▸ DATA SHOWN
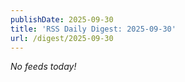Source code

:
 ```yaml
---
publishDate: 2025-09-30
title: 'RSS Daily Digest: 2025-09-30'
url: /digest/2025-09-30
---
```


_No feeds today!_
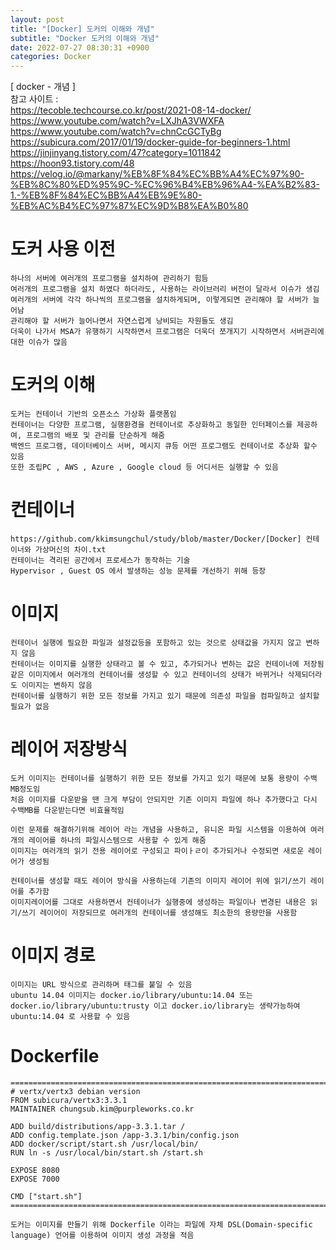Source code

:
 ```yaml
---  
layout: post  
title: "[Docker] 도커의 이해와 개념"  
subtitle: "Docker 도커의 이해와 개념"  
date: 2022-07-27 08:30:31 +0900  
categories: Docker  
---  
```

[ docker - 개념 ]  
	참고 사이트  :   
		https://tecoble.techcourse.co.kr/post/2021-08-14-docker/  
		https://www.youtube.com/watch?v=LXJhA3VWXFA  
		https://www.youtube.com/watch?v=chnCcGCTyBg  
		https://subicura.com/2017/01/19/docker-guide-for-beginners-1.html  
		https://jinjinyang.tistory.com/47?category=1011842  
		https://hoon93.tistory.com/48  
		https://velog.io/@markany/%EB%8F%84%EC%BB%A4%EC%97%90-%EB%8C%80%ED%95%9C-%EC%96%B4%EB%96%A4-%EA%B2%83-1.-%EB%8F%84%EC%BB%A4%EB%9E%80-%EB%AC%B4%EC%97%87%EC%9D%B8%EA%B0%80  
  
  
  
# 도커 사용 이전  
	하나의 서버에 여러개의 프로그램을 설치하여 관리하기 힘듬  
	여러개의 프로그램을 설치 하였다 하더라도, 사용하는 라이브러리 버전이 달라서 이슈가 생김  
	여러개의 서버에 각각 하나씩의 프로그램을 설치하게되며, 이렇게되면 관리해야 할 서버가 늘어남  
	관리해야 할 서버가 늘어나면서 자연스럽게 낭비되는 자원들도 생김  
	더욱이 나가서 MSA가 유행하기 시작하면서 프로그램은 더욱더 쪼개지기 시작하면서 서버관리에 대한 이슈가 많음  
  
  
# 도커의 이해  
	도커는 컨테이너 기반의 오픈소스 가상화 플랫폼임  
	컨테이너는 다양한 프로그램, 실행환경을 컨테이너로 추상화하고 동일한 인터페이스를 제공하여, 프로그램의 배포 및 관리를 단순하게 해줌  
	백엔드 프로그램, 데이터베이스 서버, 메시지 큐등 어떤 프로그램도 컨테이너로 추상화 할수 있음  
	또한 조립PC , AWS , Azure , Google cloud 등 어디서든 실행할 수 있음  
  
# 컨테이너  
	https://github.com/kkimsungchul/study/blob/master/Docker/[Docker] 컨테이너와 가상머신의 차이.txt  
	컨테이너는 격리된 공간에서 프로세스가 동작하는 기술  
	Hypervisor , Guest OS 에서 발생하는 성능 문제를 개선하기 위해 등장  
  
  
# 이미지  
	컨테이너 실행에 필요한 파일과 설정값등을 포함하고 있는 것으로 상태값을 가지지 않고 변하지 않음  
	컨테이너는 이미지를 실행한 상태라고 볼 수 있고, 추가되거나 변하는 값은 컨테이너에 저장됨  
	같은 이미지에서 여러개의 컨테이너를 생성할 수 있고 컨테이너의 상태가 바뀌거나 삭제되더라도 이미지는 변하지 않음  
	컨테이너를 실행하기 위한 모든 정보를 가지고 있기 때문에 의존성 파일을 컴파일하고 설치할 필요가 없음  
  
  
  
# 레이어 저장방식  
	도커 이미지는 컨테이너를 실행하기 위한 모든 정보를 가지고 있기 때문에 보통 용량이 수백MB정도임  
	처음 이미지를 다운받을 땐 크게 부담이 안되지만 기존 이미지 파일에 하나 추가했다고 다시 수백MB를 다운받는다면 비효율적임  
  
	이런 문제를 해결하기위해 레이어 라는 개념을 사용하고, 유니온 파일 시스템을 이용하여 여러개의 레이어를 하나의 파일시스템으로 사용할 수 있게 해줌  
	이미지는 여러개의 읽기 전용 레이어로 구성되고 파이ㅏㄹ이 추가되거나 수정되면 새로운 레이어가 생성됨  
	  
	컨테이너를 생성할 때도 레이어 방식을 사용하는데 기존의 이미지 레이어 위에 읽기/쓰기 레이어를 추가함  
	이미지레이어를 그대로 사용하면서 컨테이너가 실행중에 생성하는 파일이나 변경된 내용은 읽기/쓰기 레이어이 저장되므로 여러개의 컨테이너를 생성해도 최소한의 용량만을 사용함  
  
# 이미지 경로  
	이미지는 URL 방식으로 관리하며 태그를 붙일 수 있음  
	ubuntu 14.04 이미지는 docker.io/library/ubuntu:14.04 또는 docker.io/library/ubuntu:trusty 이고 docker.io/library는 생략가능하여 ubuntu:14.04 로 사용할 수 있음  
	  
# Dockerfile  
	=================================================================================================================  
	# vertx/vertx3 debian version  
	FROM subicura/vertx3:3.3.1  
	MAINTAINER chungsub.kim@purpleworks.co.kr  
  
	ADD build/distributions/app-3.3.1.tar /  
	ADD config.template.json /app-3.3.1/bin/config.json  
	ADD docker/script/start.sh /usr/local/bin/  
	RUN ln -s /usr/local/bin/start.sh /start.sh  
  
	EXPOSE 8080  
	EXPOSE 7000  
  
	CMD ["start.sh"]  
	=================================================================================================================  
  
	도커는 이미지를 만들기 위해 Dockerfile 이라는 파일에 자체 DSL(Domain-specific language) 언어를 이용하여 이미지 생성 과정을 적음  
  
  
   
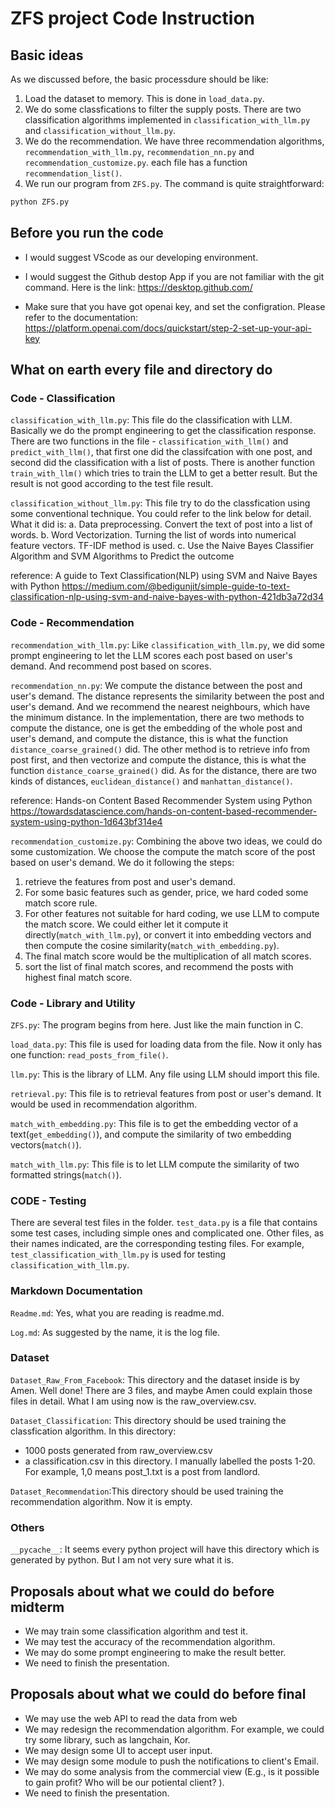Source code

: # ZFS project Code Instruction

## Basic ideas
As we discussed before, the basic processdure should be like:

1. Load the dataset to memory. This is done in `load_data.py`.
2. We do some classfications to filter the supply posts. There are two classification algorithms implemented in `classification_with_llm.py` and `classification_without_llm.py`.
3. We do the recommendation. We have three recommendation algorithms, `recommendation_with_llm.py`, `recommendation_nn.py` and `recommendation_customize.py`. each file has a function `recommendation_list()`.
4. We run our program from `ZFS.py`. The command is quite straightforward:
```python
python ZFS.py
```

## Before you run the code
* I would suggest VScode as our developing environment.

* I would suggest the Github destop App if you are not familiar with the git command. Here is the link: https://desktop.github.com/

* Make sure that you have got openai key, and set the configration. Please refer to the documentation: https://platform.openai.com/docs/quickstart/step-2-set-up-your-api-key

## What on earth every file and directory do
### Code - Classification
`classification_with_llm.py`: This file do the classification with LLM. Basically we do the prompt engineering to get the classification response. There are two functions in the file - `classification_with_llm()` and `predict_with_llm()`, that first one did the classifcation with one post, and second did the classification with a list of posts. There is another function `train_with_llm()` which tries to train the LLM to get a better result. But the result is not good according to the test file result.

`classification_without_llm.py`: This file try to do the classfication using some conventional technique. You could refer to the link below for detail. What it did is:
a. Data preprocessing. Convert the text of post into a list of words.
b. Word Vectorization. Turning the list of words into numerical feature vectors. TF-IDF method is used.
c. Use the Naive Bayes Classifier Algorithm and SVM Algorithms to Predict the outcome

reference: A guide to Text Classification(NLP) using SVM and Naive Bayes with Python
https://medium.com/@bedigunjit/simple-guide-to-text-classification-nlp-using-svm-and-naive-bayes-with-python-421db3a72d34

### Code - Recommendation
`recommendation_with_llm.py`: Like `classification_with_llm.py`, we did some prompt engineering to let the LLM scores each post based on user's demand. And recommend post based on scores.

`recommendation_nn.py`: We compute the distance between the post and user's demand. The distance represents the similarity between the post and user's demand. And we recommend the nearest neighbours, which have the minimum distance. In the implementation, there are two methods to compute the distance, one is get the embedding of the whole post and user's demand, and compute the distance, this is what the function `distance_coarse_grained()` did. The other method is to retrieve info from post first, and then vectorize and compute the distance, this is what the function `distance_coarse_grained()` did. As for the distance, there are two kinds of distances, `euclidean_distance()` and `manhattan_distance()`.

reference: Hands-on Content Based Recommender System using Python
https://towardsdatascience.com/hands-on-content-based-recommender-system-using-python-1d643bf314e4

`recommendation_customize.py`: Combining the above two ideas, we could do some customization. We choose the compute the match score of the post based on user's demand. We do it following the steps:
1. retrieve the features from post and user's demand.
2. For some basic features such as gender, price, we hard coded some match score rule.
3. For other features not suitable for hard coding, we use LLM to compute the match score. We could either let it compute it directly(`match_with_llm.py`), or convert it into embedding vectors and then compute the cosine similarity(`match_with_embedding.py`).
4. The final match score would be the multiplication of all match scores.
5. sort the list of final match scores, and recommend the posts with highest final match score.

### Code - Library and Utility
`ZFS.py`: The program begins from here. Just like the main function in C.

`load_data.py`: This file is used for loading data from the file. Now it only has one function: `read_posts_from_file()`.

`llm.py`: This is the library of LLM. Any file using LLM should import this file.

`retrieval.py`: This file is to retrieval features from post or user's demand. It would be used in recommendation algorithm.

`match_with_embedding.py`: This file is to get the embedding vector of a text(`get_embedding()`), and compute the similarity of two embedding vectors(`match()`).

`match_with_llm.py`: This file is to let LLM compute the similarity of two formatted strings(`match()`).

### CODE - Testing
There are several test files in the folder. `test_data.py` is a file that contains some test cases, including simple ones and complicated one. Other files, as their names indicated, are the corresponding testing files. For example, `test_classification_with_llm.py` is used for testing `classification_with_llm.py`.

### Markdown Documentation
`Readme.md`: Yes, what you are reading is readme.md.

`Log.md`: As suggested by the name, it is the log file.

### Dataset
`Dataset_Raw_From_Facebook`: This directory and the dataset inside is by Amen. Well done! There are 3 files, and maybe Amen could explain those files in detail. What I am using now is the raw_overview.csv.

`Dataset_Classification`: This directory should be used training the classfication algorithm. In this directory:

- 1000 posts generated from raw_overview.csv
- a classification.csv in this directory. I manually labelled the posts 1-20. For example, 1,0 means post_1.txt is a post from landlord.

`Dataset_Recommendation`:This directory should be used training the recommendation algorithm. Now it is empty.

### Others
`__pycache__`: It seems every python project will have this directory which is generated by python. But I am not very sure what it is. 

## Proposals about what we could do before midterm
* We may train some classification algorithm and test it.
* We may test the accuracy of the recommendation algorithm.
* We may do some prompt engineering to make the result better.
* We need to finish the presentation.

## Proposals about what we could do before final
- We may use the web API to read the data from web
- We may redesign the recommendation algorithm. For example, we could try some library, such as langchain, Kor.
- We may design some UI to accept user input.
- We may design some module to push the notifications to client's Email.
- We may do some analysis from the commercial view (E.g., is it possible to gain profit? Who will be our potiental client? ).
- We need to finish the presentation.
* * *
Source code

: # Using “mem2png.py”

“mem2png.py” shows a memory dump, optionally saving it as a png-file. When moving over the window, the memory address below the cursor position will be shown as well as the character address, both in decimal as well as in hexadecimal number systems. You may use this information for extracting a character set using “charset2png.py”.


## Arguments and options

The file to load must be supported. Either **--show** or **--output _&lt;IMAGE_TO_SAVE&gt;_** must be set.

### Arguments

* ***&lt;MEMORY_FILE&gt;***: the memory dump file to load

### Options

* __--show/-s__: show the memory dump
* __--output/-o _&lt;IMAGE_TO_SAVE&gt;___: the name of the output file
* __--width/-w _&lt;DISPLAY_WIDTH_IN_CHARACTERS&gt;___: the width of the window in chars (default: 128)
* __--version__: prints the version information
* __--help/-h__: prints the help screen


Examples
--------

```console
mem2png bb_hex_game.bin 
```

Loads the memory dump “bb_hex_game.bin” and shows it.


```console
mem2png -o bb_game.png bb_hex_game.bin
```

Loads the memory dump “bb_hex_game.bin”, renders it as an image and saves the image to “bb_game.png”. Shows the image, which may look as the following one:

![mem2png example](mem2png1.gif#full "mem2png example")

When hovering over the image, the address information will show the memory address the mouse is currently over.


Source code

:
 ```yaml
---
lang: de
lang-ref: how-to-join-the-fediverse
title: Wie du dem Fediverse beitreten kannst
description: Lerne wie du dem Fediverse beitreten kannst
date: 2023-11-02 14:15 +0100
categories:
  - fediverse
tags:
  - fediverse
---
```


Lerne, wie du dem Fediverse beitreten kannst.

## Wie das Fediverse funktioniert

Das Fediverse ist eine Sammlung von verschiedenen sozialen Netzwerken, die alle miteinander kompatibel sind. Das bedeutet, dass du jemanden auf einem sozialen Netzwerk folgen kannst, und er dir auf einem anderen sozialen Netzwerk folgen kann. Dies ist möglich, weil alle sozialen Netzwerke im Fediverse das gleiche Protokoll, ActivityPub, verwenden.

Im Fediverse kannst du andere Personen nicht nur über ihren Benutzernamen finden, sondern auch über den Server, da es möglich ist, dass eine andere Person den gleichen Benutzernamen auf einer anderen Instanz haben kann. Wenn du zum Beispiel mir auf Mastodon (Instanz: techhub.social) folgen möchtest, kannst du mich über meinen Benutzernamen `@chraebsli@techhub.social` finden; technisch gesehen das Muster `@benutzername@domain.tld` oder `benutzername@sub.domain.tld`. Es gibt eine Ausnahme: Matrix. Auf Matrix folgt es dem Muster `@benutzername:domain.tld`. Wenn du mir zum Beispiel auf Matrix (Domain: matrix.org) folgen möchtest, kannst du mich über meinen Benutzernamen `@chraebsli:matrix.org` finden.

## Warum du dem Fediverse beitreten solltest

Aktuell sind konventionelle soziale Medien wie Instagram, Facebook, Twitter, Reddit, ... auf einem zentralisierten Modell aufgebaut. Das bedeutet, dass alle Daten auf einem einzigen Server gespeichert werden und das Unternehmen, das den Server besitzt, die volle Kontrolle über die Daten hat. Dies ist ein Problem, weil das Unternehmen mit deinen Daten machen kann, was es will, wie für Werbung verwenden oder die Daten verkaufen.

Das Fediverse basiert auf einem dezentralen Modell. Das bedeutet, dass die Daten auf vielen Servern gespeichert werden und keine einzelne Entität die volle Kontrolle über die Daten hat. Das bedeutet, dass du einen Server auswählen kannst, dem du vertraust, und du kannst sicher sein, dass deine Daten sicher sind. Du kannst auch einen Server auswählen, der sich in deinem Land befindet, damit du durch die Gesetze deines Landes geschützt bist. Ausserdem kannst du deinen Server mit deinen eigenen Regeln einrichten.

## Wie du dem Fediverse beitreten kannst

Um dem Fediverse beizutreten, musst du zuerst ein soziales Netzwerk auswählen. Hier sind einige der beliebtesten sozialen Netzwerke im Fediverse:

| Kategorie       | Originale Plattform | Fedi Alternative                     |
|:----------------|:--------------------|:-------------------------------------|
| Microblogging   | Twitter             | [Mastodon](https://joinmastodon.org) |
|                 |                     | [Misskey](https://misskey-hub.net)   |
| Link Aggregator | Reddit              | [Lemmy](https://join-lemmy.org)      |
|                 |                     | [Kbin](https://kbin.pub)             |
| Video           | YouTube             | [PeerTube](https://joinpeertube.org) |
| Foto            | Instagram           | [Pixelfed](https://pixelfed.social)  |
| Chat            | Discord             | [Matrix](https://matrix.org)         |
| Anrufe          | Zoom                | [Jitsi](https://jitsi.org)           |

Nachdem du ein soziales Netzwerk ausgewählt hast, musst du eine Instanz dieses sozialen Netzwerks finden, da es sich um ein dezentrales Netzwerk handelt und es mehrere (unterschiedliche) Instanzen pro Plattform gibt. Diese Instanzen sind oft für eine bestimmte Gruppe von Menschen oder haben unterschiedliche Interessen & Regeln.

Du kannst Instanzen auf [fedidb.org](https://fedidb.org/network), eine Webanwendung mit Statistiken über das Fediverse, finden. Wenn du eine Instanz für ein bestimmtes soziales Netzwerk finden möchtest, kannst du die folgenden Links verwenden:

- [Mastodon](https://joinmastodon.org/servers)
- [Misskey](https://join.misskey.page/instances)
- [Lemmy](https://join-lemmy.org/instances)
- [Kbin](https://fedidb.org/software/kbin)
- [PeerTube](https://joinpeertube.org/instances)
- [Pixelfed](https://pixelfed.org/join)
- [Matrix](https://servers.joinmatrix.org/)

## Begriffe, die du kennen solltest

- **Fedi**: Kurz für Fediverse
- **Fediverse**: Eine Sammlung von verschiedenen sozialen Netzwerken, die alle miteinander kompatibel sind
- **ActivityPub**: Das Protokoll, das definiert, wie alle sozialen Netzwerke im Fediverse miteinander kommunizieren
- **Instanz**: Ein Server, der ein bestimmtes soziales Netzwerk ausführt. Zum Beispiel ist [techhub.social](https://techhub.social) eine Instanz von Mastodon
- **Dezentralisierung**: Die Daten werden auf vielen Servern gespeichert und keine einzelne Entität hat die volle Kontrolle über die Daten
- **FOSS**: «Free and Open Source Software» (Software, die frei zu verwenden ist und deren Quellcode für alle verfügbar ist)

▸ TASK
Starting with the line above that holds "- a classification.csv" and stopping with the line that holds "- We need to finish the presentation.", reproduce each line exactly, omitting all other lines.

▸ COMPLETED TASK
- a classification.csv in this directory. I manually labelled the posts 1-20. For example, 1,0 means post_1.txt is a post from landlord.

`Dataset_Recommendation`:This directory should be used training the recommendation algorithm. Now it is empty.

### Others
`__pycache__`: It seems every python project will have this directory which is generated by python. But I am not very sure what it is. 

## Proposals about what we could do before midterm
* We may train some classification algorithm and test it.
* We may test the accuracy of the recommendation algorithm.
* We may do some prompt engineering to make the result better.
* We need to finish the presentation.

## Proposals about what we could do before final
- We may use the web API to read the data from web
- We may redesign the recommendation algorithm. For example, we could try some library, such as langchain, Kor.
- We may design some UI to accept user input.
- We may design some module to push the notifications to client's Email.
- We may do some analysis from the commercial view (E.g., is it possible to gain profit? Who will be our potiental client? ).
- We need to finish the presentation.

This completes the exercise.